- **Work instruction**: Below are some records; find each line that carries the word "Éditeur" and copy it.
*** Input for this task ***
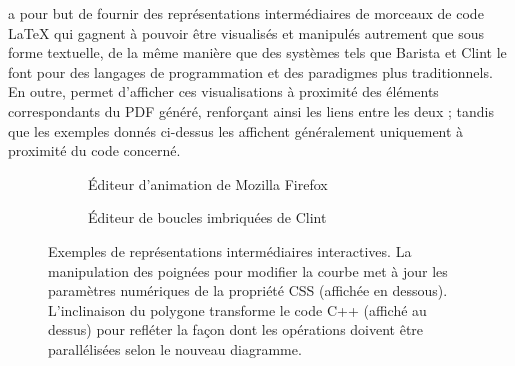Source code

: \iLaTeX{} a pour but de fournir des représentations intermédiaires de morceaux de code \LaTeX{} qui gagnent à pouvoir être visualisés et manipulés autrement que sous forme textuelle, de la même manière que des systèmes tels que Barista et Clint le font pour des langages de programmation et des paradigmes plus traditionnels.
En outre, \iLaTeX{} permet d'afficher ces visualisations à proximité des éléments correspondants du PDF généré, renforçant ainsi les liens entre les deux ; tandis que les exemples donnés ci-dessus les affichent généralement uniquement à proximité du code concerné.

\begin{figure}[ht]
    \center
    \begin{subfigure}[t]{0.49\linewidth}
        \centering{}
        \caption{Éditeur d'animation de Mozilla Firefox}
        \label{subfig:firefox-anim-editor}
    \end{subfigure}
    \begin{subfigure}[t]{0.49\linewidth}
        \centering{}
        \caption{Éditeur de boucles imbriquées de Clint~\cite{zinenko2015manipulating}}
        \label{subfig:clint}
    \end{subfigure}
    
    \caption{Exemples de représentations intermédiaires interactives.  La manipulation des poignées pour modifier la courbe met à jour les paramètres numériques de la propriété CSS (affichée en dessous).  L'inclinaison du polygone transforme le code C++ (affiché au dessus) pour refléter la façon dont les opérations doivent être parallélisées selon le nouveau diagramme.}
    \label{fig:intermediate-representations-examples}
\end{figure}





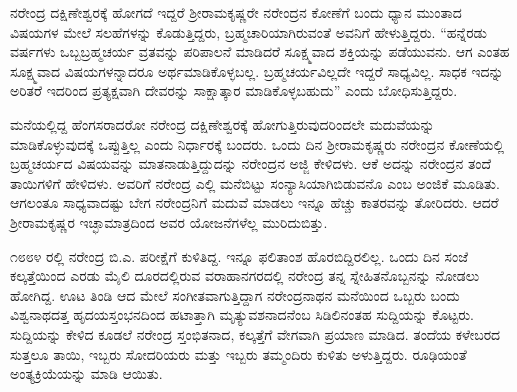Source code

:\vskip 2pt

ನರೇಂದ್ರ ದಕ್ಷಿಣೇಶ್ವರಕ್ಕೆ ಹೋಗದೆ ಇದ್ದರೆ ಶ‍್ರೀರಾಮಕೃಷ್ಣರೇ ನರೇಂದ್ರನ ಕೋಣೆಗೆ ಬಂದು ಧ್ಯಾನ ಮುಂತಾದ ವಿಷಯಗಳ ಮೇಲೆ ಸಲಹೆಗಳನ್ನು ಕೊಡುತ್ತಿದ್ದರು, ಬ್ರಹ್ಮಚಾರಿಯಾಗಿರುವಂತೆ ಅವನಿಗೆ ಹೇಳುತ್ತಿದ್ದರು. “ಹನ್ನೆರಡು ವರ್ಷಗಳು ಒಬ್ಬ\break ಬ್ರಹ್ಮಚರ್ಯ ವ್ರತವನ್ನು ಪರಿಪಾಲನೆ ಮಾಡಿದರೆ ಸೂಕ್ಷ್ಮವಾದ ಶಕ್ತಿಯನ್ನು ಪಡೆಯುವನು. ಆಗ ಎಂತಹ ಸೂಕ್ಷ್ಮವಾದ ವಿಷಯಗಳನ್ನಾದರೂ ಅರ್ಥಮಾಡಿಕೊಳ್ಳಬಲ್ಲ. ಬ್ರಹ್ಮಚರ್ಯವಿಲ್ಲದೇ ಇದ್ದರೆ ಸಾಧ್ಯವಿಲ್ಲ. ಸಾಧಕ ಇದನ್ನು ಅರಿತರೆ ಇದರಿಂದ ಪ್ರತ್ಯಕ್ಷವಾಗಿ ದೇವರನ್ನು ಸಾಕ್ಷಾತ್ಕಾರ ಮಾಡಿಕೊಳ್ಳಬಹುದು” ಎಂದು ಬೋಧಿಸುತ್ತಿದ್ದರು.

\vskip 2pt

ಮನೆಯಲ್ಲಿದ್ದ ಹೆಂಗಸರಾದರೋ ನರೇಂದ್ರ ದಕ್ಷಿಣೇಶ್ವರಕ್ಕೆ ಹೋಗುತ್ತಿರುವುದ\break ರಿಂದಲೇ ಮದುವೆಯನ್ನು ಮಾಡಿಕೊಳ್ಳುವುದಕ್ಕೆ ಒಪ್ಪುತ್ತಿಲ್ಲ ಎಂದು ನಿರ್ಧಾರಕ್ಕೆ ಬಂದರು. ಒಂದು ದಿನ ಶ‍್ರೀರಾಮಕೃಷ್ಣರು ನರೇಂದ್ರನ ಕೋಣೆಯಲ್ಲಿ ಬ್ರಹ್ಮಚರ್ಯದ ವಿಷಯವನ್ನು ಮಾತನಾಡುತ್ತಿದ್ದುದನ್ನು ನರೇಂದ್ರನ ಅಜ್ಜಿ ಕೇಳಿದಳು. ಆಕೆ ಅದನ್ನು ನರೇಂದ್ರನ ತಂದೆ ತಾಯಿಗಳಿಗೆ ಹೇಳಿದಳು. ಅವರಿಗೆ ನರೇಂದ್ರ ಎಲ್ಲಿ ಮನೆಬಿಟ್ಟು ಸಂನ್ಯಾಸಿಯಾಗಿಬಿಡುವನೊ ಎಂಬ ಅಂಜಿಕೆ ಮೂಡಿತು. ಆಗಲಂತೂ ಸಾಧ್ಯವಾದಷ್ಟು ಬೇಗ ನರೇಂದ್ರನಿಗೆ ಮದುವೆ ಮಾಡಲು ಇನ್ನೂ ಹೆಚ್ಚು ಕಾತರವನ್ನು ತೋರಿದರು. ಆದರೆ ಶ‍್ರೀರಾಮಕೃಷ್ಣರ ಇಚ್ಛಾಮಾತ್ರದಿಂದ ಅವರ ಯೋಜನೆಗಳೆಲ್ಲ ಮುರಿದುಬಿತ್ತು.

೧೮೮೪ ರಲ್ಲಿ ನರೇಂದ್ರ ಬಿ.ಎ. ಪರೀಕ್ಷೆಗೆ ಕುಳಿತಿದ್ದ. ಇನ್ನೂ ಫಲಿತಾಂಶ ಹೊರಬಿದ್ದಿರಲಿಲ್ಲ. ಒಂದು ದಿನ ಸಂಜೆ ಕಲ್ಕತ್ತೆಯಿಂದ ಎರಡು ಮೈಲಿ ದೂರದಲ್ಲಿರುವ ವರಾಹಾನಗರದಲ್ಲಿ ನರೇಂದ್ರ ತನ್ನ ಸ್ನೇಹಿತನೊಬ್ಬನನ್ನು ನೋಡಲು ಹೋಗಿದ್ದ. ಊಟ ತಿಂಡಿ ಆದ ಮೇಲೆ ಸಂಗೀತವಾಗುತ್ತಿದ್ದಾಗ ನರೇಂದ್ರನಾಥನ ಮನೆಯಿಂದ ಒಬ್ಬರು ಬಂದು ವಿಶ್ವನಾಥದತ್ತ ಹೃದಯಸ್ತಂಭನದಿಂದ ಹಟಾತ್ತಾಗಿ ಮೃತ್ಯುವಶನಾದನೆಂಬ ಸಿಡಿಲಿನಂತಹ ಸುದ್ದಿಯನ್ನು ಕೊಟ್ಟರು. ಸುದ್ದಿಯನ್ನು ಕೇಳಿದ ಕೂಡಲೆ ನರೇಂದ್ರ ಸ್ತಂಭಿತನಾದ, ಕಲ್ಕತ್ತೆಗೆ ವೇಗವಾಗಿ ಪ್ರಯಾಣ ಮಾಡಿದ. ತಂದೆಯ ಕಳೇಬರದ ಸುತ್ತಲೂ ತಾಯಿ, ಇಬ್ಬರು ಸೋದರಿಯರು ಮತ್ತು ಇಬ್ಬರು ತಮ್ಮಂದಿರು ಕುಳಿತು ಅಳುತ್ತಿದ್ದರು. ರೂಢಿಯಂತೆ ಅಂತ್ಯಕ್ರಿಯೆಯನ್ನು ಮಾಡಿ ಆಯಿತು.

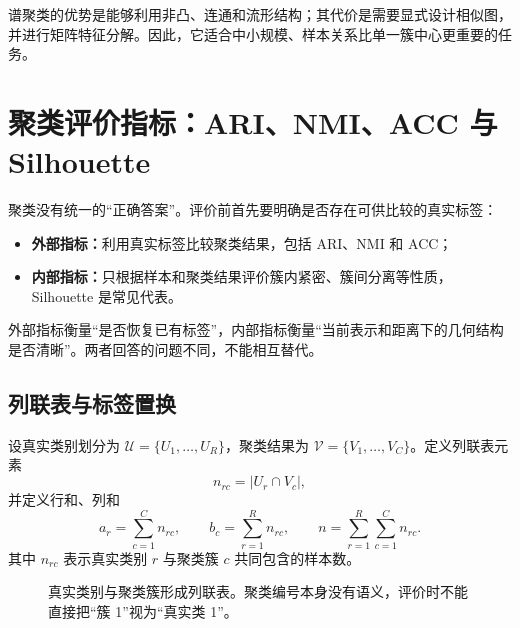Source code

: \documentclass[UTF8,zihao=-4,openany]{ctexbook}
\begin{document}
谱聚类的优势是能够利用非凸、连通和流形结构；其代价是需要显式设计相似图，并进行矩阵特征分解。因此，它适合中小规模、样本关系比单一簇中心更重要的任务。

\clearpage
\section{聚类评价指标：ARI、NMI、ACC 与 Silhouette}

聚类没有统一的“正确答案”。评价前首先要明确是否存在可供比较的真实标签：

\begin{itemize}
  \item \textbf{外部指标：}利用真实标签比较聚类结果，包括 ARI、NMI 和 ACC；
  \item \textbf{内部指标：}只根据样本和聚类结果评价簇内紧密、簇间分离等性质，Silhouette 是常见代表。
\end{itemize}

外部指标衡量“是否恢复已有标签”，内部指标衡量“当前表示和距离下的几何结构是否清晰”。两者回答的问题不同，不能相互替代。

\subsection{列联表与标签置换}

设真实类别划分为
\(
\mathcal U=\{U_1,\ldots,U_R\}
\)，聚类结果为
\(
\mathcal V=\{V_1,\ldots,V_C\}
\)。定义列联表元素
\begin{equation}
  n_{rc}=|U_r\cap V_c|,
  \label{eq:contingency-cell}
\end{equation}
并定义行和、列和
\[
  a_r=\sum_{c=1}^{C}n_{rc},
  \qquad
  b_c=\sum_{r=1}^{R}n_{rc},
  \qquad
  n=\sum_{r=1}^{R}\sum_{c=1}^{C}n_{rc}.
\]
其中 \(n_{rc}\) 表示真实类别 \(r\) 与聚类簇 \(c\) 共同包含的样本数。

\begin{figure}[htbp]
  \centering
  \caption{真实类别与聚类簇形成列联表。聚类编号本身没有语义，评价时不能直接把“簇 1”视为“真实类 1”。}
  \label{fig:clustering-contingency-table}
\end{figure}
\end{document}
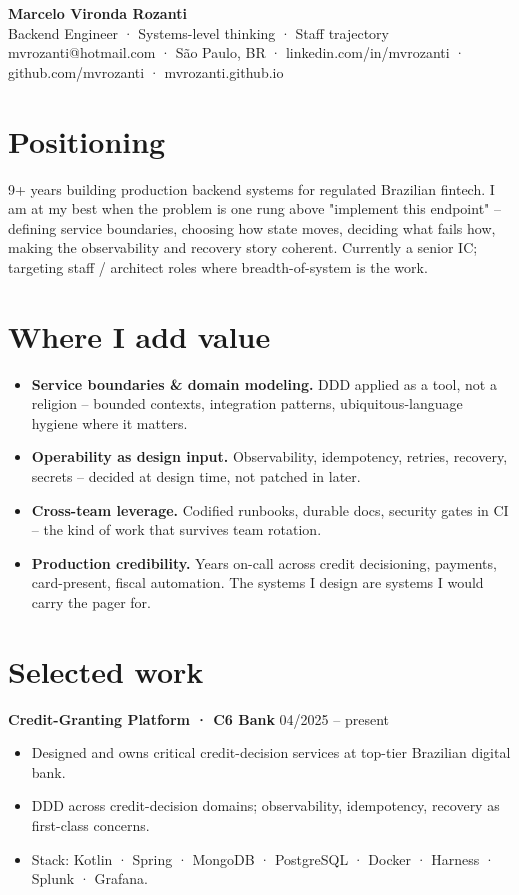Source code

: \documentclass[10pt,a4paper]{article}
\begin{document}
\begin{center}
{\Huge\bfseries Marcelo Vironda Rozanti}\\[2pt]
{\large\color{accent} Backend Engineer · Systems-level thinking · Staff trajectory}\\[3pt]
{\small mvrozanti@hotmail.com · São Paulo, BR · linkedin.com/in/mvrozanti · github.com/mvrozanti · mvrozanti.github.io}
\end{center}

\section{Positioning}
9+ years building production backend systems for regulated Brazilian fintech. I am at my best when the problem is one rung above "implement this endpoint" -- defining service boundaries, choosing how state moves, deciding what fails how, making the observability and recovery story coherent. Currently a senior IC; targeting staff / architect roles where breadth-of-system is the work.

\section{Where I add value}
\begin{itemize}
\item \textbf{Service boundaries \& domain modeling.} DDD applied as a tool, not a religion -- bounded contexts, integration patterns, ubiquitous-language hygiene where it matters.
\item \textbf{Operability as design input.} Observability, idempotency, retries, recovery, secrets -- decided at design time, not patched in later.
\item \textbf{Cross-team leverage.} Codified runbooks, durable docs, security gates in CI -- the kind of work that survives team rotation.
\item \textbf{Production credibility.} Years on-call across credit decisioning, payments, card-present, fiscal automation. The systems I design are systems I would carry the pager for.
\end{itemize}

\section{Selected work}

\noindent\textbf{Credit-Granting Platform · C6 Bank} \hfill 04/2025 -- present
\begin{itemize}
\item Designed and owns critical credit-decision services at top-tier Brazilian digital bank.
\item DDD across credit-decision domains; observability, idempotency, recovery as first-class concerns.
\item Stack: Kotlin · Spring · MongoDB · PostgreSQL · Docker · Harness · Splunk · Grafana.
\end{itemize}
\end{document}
***
- **Output of the exercise**:
        \caption{Éditeur d'animation de Mozilla Firefox}
        \caption{Éditeur de boucles imbriquées de Clint~\cite{zinenko2015manipulating}}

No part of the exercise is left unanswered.